▶ Available data:
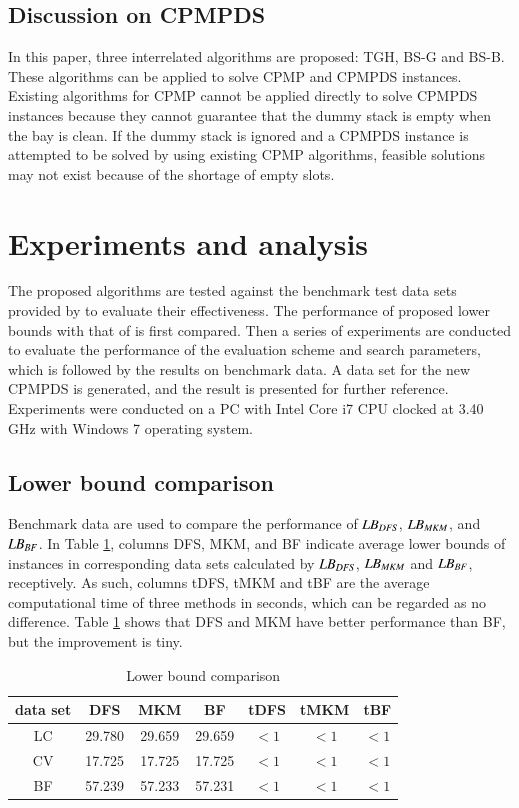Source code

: \documentclass[review,3p,times,authoryear,12pt]{elsarticle}
\begin{document}
\subsection{Discussion on CPMPDS}
In this paper, three interrelated algorithms are proposed: TGH, BS-G and BS-B. These algorithms can be applied to solve CPMP and CPMPDS instances. Existing algorithms for CPMP cannot be applied directly to solve CPMPDS instances because they cannot guarantee that the dummy stack is empty when the bay is clean. If the dummy stack is ignored and a CPMPDS instance is attempted to be solved by using existing CPMP algorithms, feasible solutions may not exist because of the shortage of empty slots.
\section{Experiments and analysis}
\label{sec:ce}
The proposed algorithms are tested against the benchmark test data sets provided by \cite{BF2012} to evaluate their effectiveness.
The performance of proposed lower bounds with that of \cite{BF2012} is first compared. Then a series of experiments are conducted to evaluate the performance of the evaluation scheme and search parameters,
which is followed by the results on benchmark data.
A data set for the new CPMPDS is generated, and the result is presented for further reference. Experiments were conducted on a PC with Intel Core i7 CPU clocked at 3.40 GHz with Windows 7 operating system.

\subsection {Lower bound comparison}
Benchmark data are used to compare the performance of $\id{LB}_\id{DFS}$, $\id{LB}_\id{MKM}$, and $\id{LB}_\id{BF}$. In Table \ref{tab:lowerbound}, columns DFS, MKM, and BF indicate average lower bounds of instances in corresponding data sets calculated by $\id{LB}_\id{DFS}$, $\id{LB}_\id{MKM}$ and $\id{LB}_\id{BF}$, receptively. As such, columns tDFS, tMKM and tBF are the average computational time of three methods in seconds, which can be regarded as no difference. Table \ref{tab:lowerbound} shows that DFS and MKM have better performance than BF, but the improvement is tiny.
\begin{table}[htbp]
\centering
\caption{\label{tab:lowerbound} Lower bound comparison}
\begin{tabular}{c|c|c|c|c|c|c}
    \hline
    data set &    DFS     &     MKM   &   BF     & tDFS    & tMKM   & tBF \\
    \hline
    LC       &   29.780   &   29.659  &  29.659  & $<1$    & $<1$   & $<1$ \\
    CV       &   17.725   &   17.725  &  17.725  & $<1$    & $<1$   & $<1$ \\
    BF       &   57.239   &   57.233  &  57.231  & $<1$    & $<1$   & $<1$ \\
    \hline
    \end{tabular}%

\end{table}
\end{document}
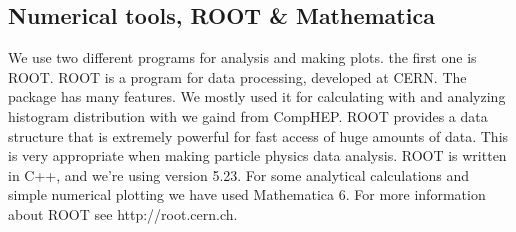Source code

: \subsection{Numerical tools, ROOT \& Mathematica}
We use two different programs for analysis and making plots. the first one is ROOT. ROOT is a program for data processing, developed at CERN. The package has many features. We mostly used it for calculating with and analyzing histogram distribution with we gaind from CompHEP. ROOT provides a data structure that is extremely powerful for fast access of huge amounts of data. This is very appropriate when making particle physics data analysis. ROOT is written in C++, and we're using version 5.23. For some analytical calculations and simple numerical plotting we have used Mathematica 6. For more information about ROOT see http://root.cern.ch.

▶ What the task requires: Filter the listing for the word "comparison" and copy every line that holds it.

▶ Answer to the problem:
\subsection {Lower bound comparison}
\caption{\label{tab:lowerbound} Lower bound comparison}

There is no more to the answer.